• Ernest Furchtgott
Part of the The Springer Series in Adult Development and Aging book series (SSAD)


It seems appropriate to conclude our monograph with a review of leisure, which encompasses a variety of activities involving numerous overlapping motives. As with most constructs in the behavioral and social sciences, the definition of leisure is closely associated with the theory espoused by the user (Ajzen, 1991). In many instances, however, researchers depend on the “commonsense” usage of the term (Kelly, 1992), so that leisure is defined as nonobligated time or time left over from work that is necessary to tend to biological needs; the terms leisure and recreation are frequently used synonymously (Driver, Brown, & Peterson, 1991). Most current theories can be traced back to earlier specu-lations (Mitchell & Mason, 1934, Chapter 3). Gordon, Gaitz, and Scott (1976), in tracing the history of leisure, note that Aristotle differentiated leisure from relaxation; leisure for him was not instrumental in preparation for work, as might be the case with relaxation, but it had intrinsic values that afforded the individual the opportunity to become virtuous, which then leads to happiness.

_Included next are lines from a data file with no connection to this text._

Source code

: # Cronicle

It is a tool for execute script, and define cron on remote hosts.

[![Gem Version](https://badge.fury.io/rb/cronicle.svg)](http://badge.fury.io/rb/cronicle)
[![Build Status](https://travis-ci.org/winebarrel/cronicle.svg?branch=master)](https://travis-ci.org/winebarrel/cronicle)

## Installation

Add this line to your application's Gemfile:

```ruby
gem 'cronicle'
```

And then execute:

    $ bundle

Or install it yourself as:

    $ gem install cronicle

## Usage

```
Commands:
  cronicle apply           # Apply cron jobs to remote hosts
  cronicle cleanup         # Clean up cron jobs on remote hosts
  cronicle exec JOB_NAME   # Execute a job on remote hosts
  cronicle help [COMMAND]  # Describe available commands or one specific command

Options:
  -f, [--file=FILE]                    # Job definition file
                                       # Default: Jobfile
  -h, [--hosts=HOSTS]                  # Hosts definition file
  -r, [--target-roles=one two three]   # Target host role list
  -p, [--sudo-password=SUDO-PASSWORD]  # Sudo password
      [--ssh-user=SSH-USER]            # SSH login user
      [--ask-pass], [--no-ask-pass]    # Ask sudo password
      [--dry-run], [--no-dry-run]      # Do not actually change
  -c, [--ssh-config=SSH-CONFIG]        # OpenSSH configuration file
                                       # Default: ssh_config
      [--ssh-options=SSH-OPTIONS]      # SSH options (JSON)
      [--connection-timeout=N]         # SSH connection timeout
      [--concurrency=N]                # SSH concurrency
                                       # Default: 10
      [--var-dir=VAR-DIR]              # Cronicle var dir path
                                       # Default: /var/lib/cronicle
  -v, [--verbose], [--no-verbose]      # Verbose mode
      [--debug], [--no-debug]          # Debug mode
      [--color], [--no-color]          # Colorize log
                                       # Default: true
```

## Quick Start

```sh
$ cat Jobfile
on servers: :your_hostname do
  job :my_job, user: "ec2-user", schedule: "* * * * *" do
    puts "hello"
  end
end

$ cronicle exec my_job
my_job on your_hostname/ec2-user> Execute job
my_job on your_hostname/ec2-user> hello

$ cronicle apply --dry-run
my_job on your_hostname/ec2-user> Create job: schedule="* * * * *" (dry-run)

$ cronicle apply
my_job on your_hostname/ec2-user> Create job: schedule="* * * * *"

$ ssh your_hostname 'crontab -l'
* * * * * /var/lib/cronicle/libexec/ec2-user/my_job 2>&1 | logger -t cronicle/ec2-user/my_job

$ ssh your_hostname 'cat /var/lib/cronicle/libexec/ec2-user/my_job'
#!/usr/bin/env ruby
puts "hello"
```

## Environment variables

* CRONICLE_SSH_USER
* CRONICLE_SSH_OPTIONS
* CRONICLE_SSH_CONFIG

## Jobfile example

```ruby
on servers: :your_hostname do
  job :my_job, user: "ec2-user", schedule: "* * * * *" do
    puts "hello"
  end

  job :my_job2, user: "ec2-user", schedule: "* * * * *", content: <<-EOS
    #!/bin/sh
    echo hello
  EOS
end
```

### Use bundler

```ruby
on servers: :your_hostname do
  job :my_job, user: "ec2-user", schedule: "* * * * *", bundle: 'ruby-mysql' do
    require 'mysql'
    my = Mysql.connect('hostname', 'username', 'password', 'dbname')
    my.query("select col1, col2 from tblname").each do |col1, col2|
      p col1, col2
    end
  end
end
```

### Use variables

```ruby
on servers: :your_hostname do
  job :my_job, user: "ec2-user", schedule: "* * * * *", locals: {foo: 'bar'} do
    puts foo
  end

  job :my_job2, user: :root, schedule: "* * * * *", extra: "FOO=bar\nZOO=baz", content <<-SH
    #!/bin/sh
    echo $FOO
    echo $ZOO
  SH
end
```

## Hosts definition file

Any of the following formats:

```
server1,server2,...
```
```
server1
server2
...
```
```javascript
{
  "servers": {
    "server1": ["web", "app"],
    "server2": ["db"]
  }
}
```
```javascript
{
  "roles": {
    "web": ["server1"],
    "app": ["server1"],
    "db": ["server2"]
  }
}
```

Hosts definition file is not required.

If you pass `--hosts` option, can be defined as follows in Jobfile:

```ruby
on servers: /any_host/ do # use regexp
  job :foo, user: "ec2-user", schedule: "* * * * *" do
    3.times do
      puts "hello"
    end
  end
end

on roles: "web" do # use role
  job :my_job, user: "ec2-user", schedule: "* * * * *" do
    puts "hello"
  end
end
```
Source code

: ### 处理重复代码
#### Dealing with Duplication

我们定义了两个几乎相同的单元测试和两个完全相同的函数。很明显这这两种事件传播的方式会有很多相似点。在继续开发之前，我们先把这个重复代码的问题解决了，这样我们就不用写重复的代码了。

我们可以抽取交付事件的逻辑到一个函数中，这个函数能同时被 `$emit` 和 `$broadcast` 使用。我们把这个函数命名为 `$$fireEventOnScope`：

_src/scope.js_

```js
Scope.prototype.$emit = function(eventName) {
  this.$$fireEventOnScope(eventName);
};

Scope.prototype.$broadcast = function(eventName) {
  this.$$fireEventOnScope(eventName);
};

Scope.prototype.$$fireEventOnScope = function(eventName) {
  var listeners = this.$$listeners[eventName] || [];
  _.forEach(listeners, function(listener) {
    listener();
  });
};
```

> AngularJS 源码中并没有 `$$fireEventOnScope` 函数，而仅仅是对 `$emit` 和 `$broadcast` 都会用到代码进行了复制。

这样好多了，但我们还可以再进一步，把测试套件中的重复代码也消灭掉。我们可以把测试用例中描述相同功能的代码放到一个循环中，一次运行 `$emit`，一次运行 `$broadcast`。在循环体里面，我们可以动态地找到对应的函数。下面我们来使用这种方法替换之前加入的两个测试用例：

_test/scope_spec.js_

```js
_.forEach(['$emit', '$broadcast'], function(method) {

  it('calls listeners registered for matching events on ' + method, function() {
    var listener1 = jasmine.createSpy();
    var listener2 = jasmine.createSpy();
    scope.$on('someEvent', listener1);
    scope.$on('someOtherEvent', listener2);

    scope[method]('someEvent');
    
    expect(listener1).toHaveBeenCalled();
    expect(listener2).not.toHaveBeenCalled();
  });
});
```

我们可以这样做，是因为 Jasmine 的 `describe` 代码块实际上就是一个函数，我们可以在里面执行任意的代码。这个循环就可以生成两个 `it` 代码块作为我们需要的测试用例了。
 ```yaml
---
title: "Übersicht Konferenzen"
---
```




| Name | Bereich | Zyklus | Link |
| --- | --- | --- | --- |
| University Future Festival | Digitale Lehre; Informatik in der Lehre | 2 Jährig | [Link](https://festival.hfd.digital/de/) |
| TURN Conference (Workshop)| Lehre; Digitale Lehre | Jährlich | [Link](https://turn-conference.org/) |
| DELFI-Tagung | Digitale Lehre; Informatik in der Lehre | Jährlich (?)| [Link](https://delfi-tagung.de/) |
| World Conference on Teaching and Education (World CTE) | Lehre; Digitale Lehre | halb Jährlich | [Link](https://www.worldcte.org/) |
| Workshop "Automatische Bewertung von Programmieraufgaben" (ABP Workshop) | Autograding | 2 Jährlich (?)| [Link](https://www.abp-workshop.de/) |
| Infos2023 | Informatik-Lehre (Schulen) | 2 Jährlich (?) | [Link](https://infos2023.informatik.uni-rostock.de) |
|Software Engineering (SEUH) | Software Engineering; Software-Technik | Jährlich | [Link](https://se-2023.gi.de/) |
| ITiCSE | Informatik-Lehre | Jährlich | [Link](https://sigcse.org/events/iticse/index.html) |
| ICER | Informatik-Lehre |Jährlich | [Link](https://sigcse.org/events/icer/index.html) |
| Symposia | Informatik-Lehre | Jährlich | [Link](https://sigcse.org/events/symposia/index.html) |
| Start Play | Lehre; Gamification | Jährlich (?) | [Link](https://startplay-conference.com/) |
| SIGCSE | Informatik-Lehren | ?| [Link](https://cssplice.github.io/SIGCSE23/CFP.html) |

In this conception, virtue may be equivalent to what has later been referred to as serious leisure (Stebbins, 1992, p. 5). Aristotle did not consider amusement a form of leisure, since it only produces temporary pleasures and relief from drudgery. Later, Lord Kames, an eighteenth-century English nobleman and philosopher, defined play as “an occupation engaged in for recreation rather than for business or from necessity” (cited by Mitchell & Mason, 1934, p. 52).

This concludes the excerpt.